When my daughter throws herself in a lump on the floor, when I’m operating on too little sleep, when I argue with someone during the day, when my beautiful girl refuses to take her vitamins/finish her worksheet/turn off the television/tie her shoes, objects to sitting on the stairs for a time-out and ignores whatever consequence I then enforce…
I begin to feel I can’t do this Mommy Thing anymore, that there is some secret I missed during “orientation.” I begin to worry that parenting was a bad choice for me, that she’d be better off with a different mom – a stronger, stricter mom, someone less dramatic, someone funnier who could defuse the taut air around us with humor. But she has me. And my partner, her Mama.
Then I look back. (Don’t ever do that when you’re in the throes of a parenting crisis.) There, I see my mom who slid steadily down the depressive mountain during my growing-up years. What can I possibly know about parenting?
Maybe – and you know what’s coming here, don’t you? – if I left right now, called my partner to come home quickly, kissed everybody one last time… There are whole books written about families where this happened. (Are they fiction or non-fiction?) I rationalize that after the initial shock and trauma wore off, their lives would improve. Immensely.
But I know it’s not true.
I love my family more than anything and I don’t want to leave. What I want is a plan. A vision. A tool for making it through this moment – this here, right now – a strategy. I need to find … crossover skills.
(Bear with me. It will all come right in the end.)
So here is what I know about writing – or, more precisely, here is what I know about my writing:
Every time I consider a speech, a presentation, an open letter, a press release, or a page for my agency’s Annual Report, I begin with overwhelming excitement, buzzing with joy and anticipation and possibility, and then I crash and burn through all the self-doubt I’ve managed to keep a lid on for days or weeks or months or however long it’s been since my last grand challenge. Over time, I’ve learned to recognize this as Writer’s Block. And it always passes. Always.
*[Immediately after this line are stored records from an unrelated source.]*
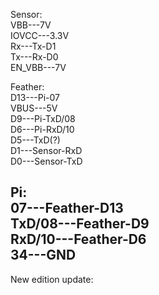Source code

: Sensor:  
VBB---7V  
IOVCC---3.3V  
Rx---Tx-D1  
Tx---Rx-D0  
EN_VBB---7V    
   
Feather:   
D13---Pi-07   
VBUS---5V     
D9---Pi-TxD/08   
D6---Pi-RxD/10   
D5---TxD(?)   
D1---Sensor-RxD   
D0---Sensor-TxD     
   
Pi:    
07---Feather-D13    
TxD/08---Feather-D9   
RxD/10---Feather-D6   
34---GND
------------------------------------------------------------------------------------------
New edition update:
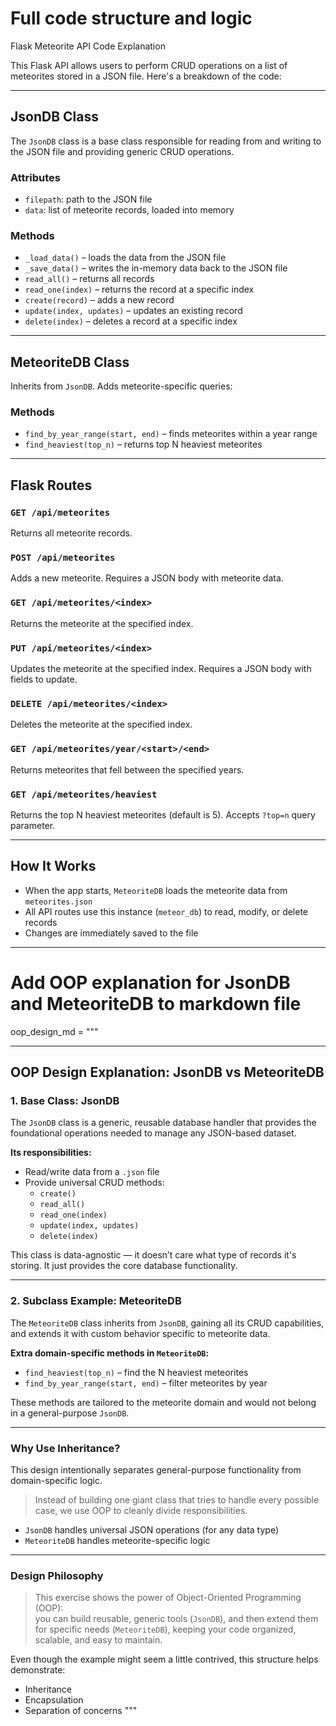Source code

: #  Full code structure and logic

Flask Meteorite API Code Explanation

This Flask API allows users to perform CRUD operations on a list of meteorites stored in a JSON file. Here's a breakdown of the code:

---

##  JsonDB Class

The `JsonDB` class is a base class responsible for reading from and writing to the JSON file and providing generic CRUD operations.

###  Attributes
- `filepath`: path to the JSON file
- `data`: list of meteorite records, loaded into memory

###  Methods
- `_load_data()` – loads the data from the JSON file
- `_save_data()` – writes the in-memory data back to the JSON file
- `read_all()` – returns all records
- `read_one(index)` – returns the record at a specific index
- `create(record)` – adds a new record
- `update(index, updates)` – updates an existing record
- `delete(index)` – deletes a record at a specific index

---

##  MeteoriteDB Class

Inherits from `JsonDB`. Adds meteorite-specific queries:

###  Methods
- `find_by_year_range(start, end)` – finds meteorites within a year range
- `find_heaviest(top_n)` – returns top N heaviest meteorites

---

##  Flask Routes

### `GET /api/meteorites`
Returns all meteorite records.

### `POST /api/meteorites`
Adds a new meteorite. Requires a JSON body with meteorite data.

### `GET /api/meteorites/<index>`
Returns the meteorite at the specified index.

### `PUT /api/meteorites/<index>`
Updates the meteorite at the specified index. Requires a JSON body with fields to update.

### `DELETE /api/meteorites/<index>`
Deletes the meteorite at the specified index.

### `GET /api/meteorites/year/<start>/<end>`
Returns meteorites that fell between the specified years.

### `GET /api/meteorites/heaviest`
Returns the top N heaviest meteorites (default is 5). Accepts `?top=n` query parameter.

---

##  How It Works

- When the app starts, `MeteoriteDB` loads the meteorite data from `meteorites.json`
- All API routes use this instance (`meteor_db`) to read, modify, or delete records
- Changes are immediately saved to the file

---

# Add OOP explanation for JsonDB and MeteoriteDB to markdown file

oop_design_md = """

---

##  OOP Design Explanation: JsonDB vs MeteoriteDB

###  1. Base Class: JsonDB

The `JsonDB` class is a generic, reusable database handler that provides the foundational operations needed to manage any JSON-based dataset.

**Its responsibilities:**
- Read/write data from a `.json` file
- Provide universal CRUD methods:
  - `create()`
  - `read_all()`
  - `read_one(index)`
  - `update(index, updates)`
  - `delete(index)`

This class is data-agnostic — it doesn’t care what type of records it's storing. It just provides the core database functionality.

---

###  2. Subclass Example: MeteoriteDB

The `MeteoriteDB` class inherits from `JsonDB`, gaining all its CRUD capabilities, and extends it with custom behavior specific to meteorite data.

**Extra domain-specific methods in `MeteoriteDB`:**
- `find_heaviest(top_n)` – find the N heaviest meteorites
- `find_by_year_range(start, end)` – filter meteorites by year

These methods are tailored to the meteorite domain and would not belong in a general-purpose `JsonDB`.

---

###  Why Use Inheritance?

This design intentionally separates general-purpose functionality from domain-specific logic.

> Instead of building one giant class that tries to handle every possible case, we use OOP to cleanly divide responsibilities.

- `JsonDB` handles universal JSON operations (for any data type)
- `MeteoriteDB` handles meteorite-specific logic

---

###  Design Philosophy

> This exercise shows the power of Object-Oriented Programming (OOP):  
> you can build reusable, generic tools (`JsonDB`), and then extend them for specific needs (`MeteoriteDB`), keeping your code organized, scalable, and easy to maintain.

Even though the example might seem a little contrived, this structure helps demonstrate:
- Inheritance
- Encapsulation
- Separation of concerns
"""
Sometimes I nudge it along by looking back at old writings, talking with a friend, outlining my ideas. I may drink hot coffee or gnaw on a straw. I may call a writer friend for inspiration or play pretend with my daughter. I read. I scribble, rip paper, cross things out. But I always come out the other side.
Maybe parenting is like that.
Last semester, I was invited to speak with a class of undergrads about writing and for days, I deliberated over what I might say, what I’ve learned in twenty years, what they may want to know. Two days before I was scheduled to speak, with notes scribbled out and a fresh page in front of me, I decided to start with Writer’s Block. And then a strange thing happened. Little green seedlings popped up through all the hard matter. I made another decision and another, and before I could get to a pen, I had an outline blazing in my head.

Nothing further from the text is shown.